By Lindsey D. Saunders. Full text here.
For purposes of federal diversity jurisdiction under 28 U.S.C. § 1332, a corporation is a citizen of both its state of incorporation and the state where it has its principal place of business. In adopting that provision, Congress provided very little guidance to the federal courts as to the method by which they should determine a corporation’s principal place of business. Rather, the federal courts of appeal apply three different tests to make that decision: the nerve center test, the corporate activities test, and the total activity test. This nonuniformity encourages forum-shopping at the federal level, breeds uncertainty, and, in many cases, serves to thwart Congress’s intent to generally limit federal jurisdiction.
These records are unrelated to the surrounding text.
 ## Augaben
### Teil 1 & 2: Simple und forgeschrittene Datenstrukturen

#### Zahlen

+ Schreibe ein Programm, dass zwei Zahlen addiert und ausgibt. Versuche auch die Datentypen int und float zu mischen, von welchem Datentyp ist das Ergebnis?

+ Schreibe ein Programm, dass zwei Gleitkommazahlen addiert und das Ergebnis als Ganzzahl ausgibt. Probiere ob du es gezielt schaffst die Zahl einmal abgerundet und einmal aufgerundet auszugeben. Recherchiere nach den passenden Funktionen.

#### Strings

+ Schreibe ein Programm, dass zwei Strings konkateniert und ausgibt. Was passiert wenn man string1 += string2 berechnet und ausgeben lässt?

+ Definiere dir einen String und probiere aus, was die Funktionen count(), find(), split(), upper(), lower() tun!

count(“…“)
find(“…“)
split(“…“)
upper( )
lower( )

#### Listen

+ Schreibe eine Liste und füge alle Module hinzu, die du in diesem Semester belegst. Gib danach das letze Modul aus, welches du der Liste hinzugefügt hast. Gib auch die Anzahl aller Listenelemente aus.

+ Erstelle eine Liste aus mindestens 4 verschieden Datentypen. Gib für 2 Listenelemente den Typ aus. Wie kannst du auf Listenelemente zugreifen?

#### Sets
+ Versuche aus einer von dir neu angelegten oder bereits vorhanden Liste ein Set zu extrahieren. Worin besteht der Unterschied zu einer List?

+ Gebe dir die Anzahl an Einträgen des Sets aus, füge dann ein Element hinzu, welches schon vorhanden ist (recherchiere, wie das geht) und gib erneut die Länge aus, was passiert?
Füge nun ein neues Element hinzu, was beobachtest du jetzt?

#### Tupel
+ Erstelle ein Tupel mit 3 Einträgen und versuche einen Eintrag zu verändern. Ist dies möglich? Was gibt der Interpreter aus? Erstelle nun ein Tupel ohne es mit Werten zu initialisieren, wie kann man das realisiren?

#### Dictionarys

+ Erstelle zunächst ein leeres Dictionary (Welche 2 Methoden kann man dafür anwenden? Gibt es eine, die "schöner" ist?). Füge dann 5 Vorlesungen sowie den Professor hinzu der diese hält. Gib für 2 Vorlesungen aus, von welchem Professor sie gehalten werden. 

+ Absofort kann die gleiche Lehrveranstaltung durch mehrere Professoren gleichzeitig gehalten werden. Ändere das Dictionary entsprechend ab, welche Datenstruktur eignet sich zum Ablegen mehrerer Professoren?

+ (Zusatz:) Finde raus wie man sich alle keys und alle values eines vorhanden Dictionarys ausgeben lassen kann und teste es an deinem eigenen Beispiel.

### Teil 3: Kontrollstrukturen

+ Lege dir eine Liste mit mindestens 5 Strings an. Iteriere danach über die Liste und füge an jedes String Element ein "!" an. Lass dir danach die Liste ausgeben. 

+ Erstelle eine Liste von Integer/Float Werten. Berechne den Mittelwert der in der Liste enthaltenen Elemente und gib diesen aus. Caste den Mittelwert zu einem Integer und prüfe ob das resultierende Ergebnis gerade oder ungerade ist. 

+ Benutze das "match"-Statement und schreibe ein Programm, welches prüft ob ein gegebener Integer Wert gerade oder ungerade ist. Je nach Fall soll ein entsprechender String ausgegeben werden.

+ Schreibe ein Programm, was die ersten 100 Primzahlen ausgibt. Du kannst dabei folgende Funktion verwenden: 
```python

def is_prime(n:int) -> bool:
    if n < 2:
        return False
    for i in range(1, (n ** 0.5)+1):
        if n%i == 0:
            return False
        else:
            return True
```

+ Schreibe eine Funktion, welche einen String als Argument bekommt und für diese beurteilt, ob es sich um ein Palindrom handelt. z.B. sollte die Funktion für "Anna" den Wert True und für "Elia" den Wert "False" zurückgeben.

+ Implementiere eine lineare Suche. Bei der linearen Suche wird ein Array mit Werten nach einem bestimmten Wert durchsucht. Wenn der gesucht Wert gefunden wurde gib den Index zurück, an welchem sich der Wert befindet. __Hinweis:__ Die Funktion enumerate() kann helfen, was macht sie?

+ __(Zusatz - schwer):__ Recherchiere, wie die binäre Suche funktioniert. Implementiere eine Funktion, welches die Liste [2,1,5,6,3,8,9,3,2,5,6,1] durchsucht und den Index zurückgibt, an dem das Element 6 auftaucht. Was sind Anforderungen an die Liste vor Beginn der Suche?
The adoption of the Class Action Fairness Act of 2005, which makes it easier for corporate defendants to get into federal court, further complicates the situation. Although Congress intended for this Act to increase federal jurisdiction over class actions, certain of the principal place of business tests defeat that intent. Moreover, there are now increased opportunities for plaintiffs, defendants, and their attorneys to shop around for the best forum, class of plaintiffs, or parties to sue.
In order to address the problems raised by the nonuniform application of § 1332, Congress or the Supreme Court should adopt a uniform test for determining a corporation’s principal place of business. This Note proposes a test based on the total activity test, which balances factors relating to a corporation’s managerial, production, and service activities. This test is well-suited to a modern business environment and will produce results in accordance with congressional intent.